Synopsis: Bourdain treks around Detroit, exploring what is left of a city that was once at the forefront of American innovation and industrial production. Bourdain explores the ruins of the Packard Automotive Plant, visits a fire hall where the firemen double as gourmet chefs, and eats homemade Salvadoran pupusas, all while contemplating the possibilities of the city’s future.
On Detroit’s past:
“It’s where nearly everything American and great came from. The things the whole world wanted were made here.”
On abandoned industry:
“It’s hard to look away from the ruin, to not find beauty in the decay. Yet unlike Angkor [Wat] and Leptis Magna, people still live here. We forget that.”
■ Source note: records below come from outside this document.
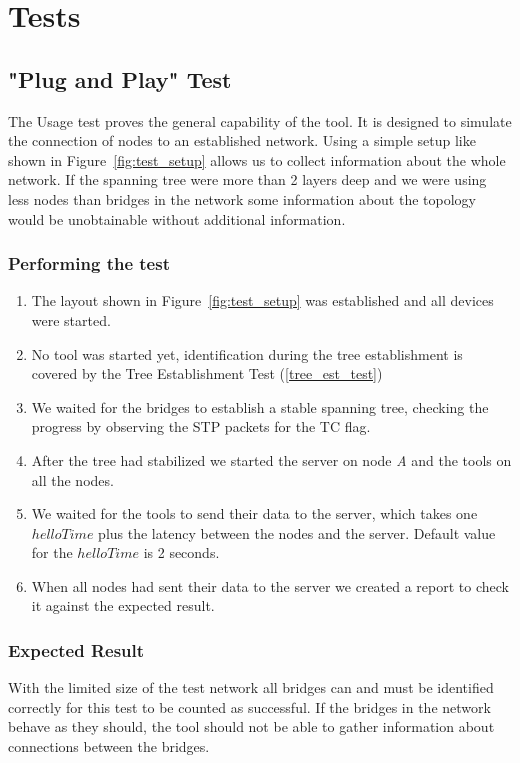 \section{Tests}
\subsection*{"Plug and Play" Test}
\label{usage_test}
The Usage test proves the general capability of the tool.
It is designed to simulate the connection of nodes to an established network.
Using a simple setup like shown in Figure~\ref{fig:test_setup} allows us to collect information about the whole network.
If the spanning tree were more than 2 layers deep and we were using less nodes than bridges in the network some information about the topology would be unobtainable without additional information.

\subsubsection*{Performing the test}
\begin{enumerate}
    \item The layout shown in Figure~\ref{fig:test_setup} was established and all devices were started.
    \item No tool was started yet, identification during the tree establishment is covered by the Tree Establishment Test (\ref{tree_est_test})
    \item We waited for the bridges to establish a stable spanning tree, checking the progress by observing the STP packets for the TC flag.
    \item After the tree had stabilized we started the server on node \textit{A} and the tools on all the nodes.
    \item We waited for the tools to send their data to the server, which takes one $helloTime$ plus the latency between the nodes and the server. Default value for the $helloTime$ is 2 seconds.
    \item When all nodes had sent their data to the server we created a report to check it against the expected result.
\end{enumerate}
\subsubsection*{Expected Result}
With the limited size of the test network all bridges can and must be identified correctly for this test to be counted as successful.
If the bridges in the network behave as they should, the tool should not be able to gather information about connections between the bridges.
On the resilience of native Detroiters:
“Detroit has a reputation as a tough town, but that toughness is about resilience, too—the insistence on sticking with it no matter what, on not giving up in the face of the utter failure of leadership year after year.”
Guests weigh in:
Bourdain: “You have, like, a really weird attitude towards food in general.”
Charlie LeDuff (journalist): “Yeah.”
Craig Lieckfelt (chef): “What’s that?”
LeDuff: “You know, you got liquor, you got cigarettes, you got coffee.”
Bourdain: “Why did you never run for office?”
Adolph Mongo (political strategist): “You got to be crazy. You know what? They don’t want straightforward politicians. They don’t last. You got to be real cold-blooded. Being an elected official is like working for the drug cartel. You can’t give anybody any mercy.”